Editor’s note: This article has been corrected to show that Wayne Bumpus did not protest the development of the gravel pit, only the possible use of Corea Bend road for through-traffic.
A proposed gravel pit near the bluff in Clam Gulch has neighbors concerned about erosion and additional disturbance in their neighborhood.
The borough’s Planning Commission approved a conditional use permit for a gravel pit at approximately Mile 125 of the Sterling Highway in Clam Gulch, on the bluff side. The applicant, Sean Wedemeyer, plans to extract gravel on his approximately 64-acre property and build an access road from the highway to the pit.
Wedemeyer said he has owned the acreage since 2007. The upcoming project to resurface the Sterling Highway seemed like a good chance to monetize the property.
“I have thought of a number of things to do with that property — gravel pit really never was one of them,” Wedemeyer said. “I really had planned of subdividing it or selling it outright. But when the project came up to resurface the highway … then it became economically viable.”
Dana York can see the site from her back porch, which overlooks the bluff. She said she is not generally opposed to gravel pits, but putting one so close to the bluff seems unreasonable to her, she said. The presence of a gravel pit might decrease her property value, she said, and she fears erosion from the additional activity.
“What I’m really concerned about is erosion,” York said. “We don’t have any legal way we can stop him because the borough doesn’t have any zoning laws.”
The residents of Corea Bend Road, an unpaved road that winds through a subdivision, may see heavy equipment rumbling along the street. The site for the proposed gravel pit does not currently have an access road, so the operators would use Corea Bend Road to reach the site until a road is finished.
Wedemeyer said he plans to construct Floyd Blossom Avenue from the Sterling Highway down to the site of the gravel pit. The conditional use permit is good for five years, though he said he’s not sure how long he would operate the pit yet.
“I guess people’s knee-jerk reaction is, ‘A gravel pit? Not in my backyard!’” Wedemeyer said. “But their benefit is they get a better road, and (the pit) may not even be operating for all that long. … I’m looking at (operating) his for the life of the project, which is two seasons, but I’m not making any promises on that yet.”
Frank and Mary Ferguson have lived on Corea Bend Road since 1999. They said they are concerned about the traffic on the road and the potential for dust blowing into their area as well as erosion.
They said they have watched the bluff fall back many feet in the years they have lived on the property. They said they are concerned about erosion in the area and for the welfare of migratory birds, which use the hay field as a stopping place.

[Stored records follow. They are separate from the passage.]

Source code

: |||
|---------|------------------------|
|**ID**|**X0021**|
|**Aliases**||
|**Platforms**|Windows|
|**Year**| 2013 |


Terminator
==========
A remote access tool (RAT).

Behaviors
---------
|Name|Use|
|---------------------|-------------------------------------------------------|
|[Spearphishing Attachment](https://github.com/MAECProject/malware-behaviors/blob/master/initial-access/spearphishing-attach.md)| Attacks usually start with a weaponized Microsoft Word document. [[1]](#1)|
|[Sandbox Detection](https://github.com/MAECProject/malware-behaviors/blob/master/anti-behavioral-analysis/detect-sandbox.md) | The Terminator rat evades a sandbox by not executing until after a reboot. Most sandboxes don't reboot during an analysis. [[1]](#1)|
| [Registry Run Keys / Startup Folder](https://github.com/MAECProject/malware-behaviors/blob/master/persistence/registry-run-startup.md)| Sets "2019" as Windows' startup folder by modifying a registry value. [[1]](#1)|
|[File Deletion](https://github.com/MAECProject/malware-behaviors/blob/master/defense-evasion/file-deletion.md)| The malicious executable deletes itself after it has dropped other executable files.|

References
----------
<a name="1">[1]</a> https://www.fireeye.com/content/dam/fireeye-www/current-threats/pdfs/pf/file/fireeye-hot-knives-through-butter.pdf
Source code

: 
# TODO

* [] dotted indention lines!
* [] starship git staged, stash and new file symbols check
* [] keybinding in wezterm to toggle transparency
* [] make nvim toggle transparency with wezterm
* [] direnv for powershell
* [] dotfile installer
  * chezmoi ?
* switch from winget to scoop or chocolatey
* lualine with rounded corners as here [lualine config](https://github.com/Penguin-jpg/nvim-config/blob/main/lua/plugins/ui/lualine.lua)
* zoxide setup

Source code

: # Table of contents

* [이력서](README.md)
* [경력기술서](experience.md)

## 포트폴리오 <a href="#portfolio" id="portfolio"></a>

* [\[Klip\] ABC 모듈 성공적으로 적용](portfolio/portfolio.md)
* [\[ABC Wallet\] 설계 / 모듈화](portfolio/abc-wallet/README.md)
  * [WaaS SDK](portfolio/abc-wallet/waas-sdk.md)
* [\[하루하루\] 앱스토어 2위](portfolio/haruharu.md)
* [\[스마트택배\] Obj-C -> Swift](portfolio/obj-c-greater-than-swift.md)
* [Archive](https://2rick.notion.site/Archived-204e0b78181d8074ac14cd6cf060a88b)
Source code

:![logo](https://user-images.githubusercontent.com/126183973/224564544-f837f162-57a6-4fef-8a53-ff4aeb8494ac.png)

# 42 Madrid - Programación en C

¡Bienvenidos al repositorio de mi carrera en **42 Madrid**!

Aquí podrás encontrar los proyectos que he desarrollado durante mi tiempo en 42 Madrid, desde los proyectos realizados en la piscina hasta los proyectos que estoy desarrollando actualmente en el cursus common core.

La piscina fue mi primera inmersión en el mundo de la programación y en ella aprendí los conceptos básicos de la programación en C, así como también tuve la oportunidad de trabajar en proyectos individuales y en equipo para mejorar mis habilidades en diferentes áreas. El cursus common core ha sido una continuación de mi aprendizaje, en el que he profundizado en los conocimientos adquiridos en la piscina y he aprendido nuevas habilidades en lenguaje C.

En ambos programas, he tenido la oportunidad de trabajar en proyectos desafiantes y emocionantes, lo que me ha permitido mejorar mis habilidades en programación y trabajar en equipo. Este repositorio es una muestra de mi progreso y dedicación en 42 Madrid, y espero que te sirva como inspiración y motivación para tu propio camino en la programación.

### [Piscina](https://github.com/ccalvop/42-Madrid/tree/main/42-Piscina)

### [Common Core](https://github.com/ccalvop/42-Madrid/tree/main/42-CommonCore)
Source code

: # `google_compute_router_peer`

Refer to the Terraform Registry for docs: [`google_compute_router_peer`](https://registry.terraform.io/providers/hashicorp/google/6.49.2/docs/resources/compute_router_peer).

The Fergusons said they didn’t see much benefit in a new road, either. Frank Ferguson said he was concerned that with a connecting road, most people would be able to go through the neighborhood and they would not be able to see who was coming in and out. Mary Ferguson said the argument that a new road would provide better access for emergency services is not true — most of the residents live along Corea Bend Road anyway, and the ambulances would have to make a longer trip and come up the other side to reach the houses.
“We’ve been a quiet community, and now all at once they want to put this road in and haul gravel out on that road,” Frank Ferguson said. “But we’re going to get all the traffic over here.”
The excavators would travel along Corea Bend Road and down through an existing gravel pit to reach the new one for a few days while Floyd Blossom Avenue is being constructed. Wayne Bumpus, who also lives on Corea Bend Road, said he was concerned for the additional traffic on the road and in the gravel pit. Many of the local residents have grandchildren who play on the road and down to the gravel pit, which will end with the activity in the gravel pit, he said.
Bumpus, who said he has worked on construction sites all over the state, expressed concern about the integrity of the road. Although Corea Bend Road is borough-maintained, it was not built to borough standards — there is no fabric beneath it and it will likely washboard quickly with extremely heavy equipment using it regularly, he said.
He said he understood that there was no legal standing to block the gravel pit, but he said he wished the local government would listen more to the will of the locals. He said he did not oppose the development of the gravel pit, only the use of the road.
“This would never fly anywhere else in the world,” Bumpus said. “And we don’t want to lose our freedom. We don’t want to have all these laws that start saying, ‘You want to develop a gravel pit, you have to test the gravel, get it approved,’ but it seems like there isn’t anything.”
York and the Fergusons asked the Planning Commission on April 25 to vote against the conditional use permit. Four members did vote against it, but the permit still receive approval.
Wedemeyer said he had reached out to many of the neighbors about their concerns. Regarding erosion, he said he has walked the beach many times in the years he has owned the property and that any erosion on the bluff would occur from the bottom up. The development would leave 50 feet on three sides for vegetation and at least 50 on the bluff side, according to the proposed plat.
The Fergusons said they still thought the presence of the gravel pit would likely have an effect on the environment. However, the permit has been approved, and they acknowledge there is nothing they can do.
“Frank and I have always said that if they wanted to build a big condo building down there, there’d be nothing we could do,” Mary Ferguson said.